Encryption remains cryptic

This study challenges a recent proposal that disulfide bond isomerization switches cell-surface tissue factor between encrypted (non-coagulant) and decrypted (procoagulant) states.

Blood clotting is initiated when factor VIIa binds to the integral membrane protein, tissue factor. Curiously, most tissue factor on the surface of resting cells exists in an “encrypted” state with very little clotting activity.¹  Damaging the plasma membrane, treating cells with calcium ionophore, or inducing apoptosis all dramatically increase tissue factor activity (“decryption”). Most clotting enzymes are active only when assembled on membranes containing anionic phospholipids (especially phosphatidylserine). Cells actively sequester phosphatidylserine to the inner leaflet of the plasma membrane, but this membrane asymmetry is abolished by agents known to induce tissue factor decryption. The most straightforward explanation for tissue factor decryption is therefore phosphatidylserine exposure, although decryption may also involve tissue factor dimerization and/or localization to membrane rafts.¹ 

A new hypothesis for tissue factor encryption was recently proposed in which a critical disulfide bond (Cys¹⁸⁶-Cys²⁰⁹) is disrupted in encrypted tissue factor.^2,3  Protein disulfide isomerase (PDI), a protein normally resident in the endoplasmic reticulum, was proposed to control the formation of this critical disulfide on cell-surface tissue factor in a mechanism that neatly explains many facets of tissue factor biology. In addition to triggering clotting, the factor VIIa-tissue factor complex can also initiate signaling via limited proteolysis of protease-activated receptor-2 (PAR-2). Ahamed et al reported that tissue factor with the disrupted disulfide bond is still competent to engage in signaling, proposing that disulfide-mediated encryption/decryption of tissue factor is a molecular switch between procoagulant and signaling modes.²  They also provided evidence that breaking the Cys¹⁸⁶-Cys²⁰⁹ disulfide of tissue factor is under control of nitric oxide pathways, bringing another vascular regulatory process into the mix.

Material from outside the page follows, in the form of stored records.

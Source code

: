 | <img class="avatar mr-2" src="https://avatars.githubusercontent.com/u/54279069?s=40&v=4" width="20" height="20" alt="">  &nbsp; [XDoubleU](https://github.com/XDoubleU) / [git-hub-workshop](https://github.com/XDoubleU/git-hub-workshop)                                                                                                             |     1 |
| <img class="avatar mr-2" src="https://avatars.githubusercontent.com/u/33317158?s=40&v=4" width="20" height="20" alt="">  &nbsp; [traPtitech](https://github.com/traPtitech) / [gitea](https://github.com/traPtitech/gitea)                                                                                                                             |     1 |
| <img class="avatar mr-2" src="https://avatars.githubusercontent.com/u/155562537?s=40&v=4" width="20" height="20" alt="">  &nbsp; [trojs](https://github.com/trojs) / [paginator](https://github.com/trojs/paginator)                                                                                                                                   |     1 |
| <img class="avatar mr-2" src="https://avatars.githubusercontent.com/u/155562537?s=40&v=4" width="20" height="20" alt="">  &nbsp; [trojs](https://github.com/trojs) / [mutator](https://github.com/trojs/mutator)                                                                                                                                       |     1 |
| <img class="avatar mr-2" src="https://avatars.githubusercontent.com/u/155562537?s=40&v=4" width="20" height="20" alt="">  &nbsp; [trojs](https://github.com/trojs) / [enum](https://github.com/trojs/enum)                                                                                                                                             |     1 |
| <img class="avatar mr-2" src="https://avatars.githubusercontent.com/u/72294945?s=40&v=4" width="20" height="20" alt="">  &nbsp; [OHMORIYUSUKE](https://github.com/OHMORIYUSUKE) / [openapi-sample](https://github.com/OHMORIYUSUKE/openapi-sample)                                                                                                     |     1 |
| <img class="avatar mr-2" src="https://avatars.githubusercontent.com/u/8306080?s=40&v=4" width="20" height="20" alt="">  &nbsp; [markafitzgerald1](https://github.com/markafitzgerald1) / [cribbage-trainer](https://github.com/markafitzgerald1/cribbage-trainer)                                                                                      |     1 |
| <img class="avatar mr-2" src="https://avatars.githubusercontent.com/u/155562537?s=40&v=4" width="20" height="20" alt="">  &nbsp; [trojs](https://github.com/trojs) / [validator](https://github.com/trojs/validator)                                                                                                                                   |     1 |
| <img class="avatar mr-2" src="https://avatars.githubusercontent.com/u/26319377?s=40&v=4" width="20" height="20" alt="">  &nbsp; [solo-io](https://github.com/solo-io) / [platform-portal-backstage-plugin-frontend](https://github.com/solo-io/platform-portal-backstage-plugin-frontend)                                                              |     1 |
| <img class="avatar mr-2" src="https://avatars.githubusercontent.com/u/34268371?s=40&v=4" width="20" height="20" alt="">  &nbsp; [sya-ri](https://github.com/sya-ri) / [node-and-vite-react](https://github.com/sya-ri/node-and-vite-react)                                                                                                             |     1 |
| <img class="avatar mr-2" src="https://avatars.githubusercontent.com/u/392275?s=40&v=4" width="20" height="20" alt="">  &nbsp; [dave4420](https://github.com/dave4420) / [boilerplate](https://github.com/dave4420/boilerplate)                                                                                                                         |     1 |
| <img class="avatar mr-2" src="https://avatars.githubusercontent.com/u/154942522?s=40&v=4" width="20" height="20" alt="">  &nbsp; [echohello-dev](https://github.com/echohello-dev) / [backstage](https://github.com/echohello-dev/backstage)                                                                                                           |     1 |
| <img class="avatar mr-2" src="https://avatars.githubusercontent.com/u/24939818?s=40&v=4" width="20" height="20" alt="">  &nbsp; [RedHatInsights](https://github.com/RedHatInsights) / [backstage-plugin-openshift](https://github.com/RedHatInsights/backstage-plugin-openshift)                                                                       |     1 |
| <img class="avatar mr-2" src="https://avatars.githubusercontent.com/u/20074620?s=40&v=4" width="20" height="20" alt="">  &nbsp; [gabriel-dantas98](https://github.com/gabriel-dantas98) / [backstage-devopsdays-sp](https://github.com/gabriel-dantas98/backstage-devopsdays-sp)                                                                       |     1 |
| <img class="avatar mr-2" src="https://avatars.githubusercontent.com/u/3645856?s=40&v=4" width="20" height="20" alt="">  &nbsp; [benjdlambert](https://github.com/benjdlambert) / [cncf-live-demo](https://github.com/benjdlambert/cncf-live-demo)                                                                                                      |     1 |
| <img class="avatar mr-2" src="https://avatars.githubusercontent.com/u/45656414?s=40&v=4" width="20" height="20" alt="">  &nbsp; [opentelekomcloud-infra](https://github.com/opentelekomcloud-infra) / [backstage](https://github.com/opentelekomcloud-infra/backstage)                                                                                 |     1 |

In this issue of Blood, Pendurthi and colleagues report negative results from multiple tests of the hypothesis that disulfide formation/disruption controls tissue factor coagulant and signaling activities. These include demonstrating that knocking down PDI expression using siRNA had no effect on cell-surface tissue factor decryption or signaling, nor did adding exogenous PDI or blocking anti-PDI antibodies. Studies supporting the disulfide formation/breakage hypothesis have largely been conducted with living cells, as it is apparently very difficult to demonstrate disulfide-mediated encryption/decryption—or effects of PDI—with purified full-length tissue factor incorporated into phospholipid vesicles.^2-4  Those studies have typically demonstrated that treating intact cells with oxidizing agents like HgCl₂ causes rapid tissue factor decryption, although such treatments are known to dramatically increase phosphatidylserine exposure.⁵  Pendurthi and colleagues argue that changes in phospholipid asymmetry, rather than tissue factor disulfide bond rearrangement, most likely explain the procoagulant effects of HgCl₂ treatment. Based on multiple lines of reasoning, they call into question the validity of the proposal that tissue factor encryption/decryption involves PDI-dependent disulfide isomerization.

It is always difficult to know where the truth lies when 2 groups publish such diametrically opposed con-clusions, and doubtless this new report will spur further research into the puzzling mechanism(s) of tissue factor encryption. Nature does not decrypt her secrets willingly.